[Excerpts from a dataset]
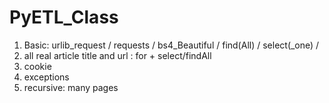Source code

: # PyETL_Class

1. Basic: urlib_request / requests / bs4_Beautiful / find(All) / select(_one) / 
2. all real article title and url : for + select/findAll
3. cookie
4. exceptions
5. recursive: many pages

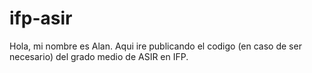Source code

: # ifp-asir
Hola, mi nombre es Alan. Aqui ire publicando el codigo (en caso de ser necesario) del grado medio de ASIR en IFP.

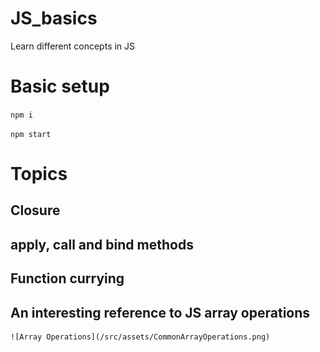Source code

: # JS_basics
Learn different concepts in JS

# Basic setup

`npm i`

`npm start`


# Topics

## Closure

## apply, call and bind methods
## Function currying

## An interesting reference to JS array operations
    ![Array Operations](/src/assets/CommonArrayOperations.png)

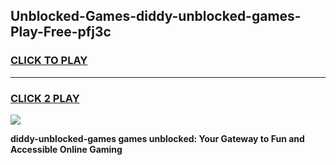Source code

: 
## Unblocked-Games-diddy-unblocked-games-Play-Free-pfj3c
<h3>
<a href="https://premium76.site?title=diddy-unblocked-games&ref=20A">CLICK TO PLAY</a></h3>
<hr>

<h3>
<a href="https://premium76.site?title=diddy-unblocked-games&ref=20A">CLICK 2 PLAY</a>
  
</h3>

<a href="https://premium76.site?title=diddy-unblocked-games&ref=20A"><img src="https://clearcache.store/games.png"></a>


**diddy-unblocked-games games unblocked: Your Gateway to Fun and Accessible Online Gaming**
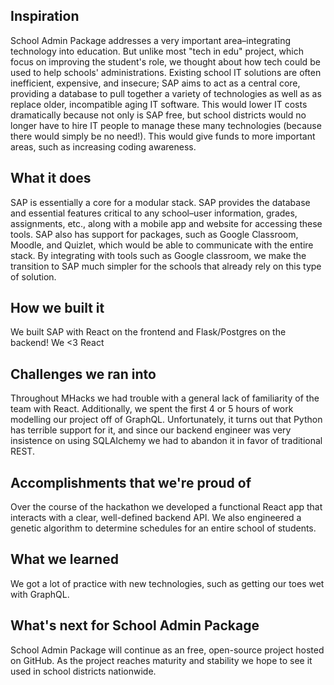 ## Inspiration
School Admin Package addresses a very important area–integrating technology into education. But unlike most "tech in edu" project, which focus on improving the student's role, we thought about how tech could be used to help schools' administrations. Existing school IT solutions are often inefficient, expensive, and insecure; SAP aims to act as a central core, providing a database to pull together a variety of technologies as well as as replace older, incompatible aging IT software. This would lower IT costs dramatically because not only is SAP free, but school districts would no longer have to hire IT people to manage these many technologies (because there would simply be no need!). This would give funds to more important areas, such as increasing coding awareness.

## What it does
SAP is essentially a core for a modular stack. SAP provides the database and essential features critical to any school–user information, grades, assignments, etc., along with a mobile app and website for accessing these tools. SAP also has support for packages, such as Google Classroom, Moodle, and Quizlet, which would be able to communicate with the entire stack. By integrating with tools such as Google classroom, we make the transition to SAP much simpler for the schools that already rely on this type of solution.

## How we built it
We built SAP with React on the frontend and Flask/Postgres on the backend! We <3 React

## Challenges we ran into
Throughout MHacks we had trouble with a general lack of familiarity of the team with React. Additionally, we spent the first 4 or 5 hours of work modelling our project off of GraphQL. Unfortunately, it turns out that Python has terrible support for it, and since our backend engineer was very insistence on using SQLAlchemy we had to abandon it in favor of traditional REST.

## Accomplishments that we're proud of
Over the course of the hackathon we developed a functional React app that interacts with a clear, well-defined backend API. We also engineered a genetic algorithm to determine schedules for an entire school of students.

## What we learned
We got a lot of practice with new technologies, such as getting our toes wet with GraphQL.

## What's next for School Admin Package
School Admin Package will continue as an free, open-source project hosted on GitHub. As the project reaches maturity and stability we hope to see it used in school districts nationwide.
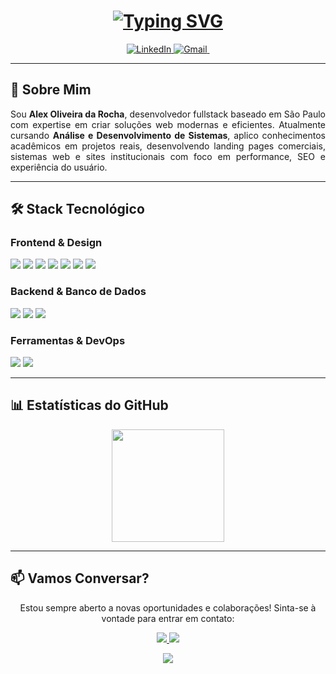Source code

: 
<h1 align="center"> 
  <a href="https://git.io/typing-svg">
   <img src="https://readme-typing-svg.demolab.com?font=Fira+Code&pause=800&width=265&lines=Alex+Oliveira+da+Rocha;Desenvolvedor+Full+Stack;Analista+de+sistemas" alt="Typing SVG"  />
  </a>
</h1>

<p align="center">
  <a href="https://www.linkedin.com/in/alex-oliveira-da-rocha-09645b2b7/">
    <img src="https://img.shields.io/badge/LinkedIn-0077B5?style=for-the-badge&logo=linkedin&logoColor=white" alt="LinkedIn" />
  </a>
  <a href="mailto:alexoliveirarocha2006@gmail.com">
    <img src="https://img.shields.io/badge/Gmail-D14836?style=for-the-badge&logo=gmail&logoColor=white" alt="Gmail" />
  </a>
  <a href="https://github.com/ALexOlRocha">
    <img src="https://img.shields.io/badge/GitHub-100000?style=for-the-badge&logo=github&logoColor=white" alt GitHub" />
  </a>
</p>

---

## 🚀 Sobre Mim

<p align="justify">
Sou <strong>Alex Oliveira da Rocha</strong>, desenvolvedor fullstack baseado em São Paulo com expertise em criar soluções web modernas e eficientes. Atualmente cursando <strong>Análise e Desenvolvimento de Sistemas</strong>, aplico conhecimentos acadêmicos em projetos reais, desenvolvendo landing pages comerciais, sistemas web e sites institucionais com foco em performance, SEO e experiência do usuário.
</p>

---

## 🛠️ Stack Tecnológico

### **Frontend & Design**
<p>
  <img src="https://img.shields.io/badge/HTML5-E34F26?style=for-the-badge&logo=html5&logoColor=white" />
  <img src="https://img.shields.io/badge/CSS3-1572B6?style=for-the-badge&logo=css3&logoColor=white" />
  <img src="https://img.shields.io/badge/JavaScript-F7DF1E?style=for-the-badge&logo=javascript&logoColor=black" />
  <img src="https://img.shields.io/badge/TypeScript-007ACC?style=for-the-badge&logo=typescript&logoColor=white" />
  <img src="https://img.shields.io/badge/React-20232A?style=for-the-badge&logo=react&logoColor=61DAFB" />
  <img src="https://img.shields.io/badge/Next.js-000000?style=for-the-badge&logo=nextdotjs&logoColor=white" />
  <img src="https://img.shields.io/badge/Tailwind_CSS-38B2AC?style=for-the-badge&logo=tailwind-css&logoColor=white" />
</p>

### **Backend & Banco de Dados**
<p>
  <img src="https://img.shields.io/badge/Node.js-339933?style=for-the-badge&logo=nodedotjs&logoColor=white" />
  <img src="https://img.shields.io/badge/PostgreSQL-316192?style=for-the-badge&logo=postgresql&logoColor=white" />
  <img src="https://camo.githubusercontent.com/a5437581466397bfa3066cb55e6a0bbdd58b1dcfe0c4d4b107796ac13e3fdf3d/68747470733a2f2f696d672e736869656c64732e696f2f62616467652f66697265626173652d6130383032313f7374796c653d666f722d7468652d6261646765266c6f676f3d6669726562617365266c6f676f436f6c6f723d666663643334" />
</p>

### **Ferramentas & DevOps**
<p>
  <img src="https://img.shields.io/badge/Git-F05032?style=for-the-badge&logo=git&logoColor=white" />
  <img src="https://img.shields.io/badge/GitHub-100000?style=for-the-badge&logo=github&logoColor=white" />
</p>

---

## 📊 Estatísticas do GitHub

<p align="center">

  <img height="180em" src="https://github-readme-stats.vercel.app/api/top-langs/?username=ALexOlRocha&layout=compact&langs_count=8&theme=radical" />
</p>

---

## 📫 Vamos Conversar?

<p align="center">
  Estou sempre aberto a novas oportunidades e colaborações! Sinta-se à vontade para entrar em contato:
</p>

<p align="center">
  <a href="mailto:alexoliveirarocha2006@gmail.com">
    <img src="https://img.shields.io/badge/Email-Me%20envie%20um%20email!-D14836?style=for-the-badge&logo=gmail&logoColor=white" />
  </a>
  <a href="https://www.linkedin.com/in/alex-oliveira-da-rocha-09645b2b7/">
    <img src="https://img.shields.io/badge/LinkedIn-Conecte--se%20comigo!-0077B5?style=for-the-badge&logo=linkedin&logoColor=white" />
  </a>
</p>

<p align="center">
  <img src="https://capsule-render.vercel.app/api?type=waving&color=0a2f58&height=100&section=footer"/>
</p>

What to produce:
Scan the records above, count the lines with "built" in them, and give only the number.

Finished task:
2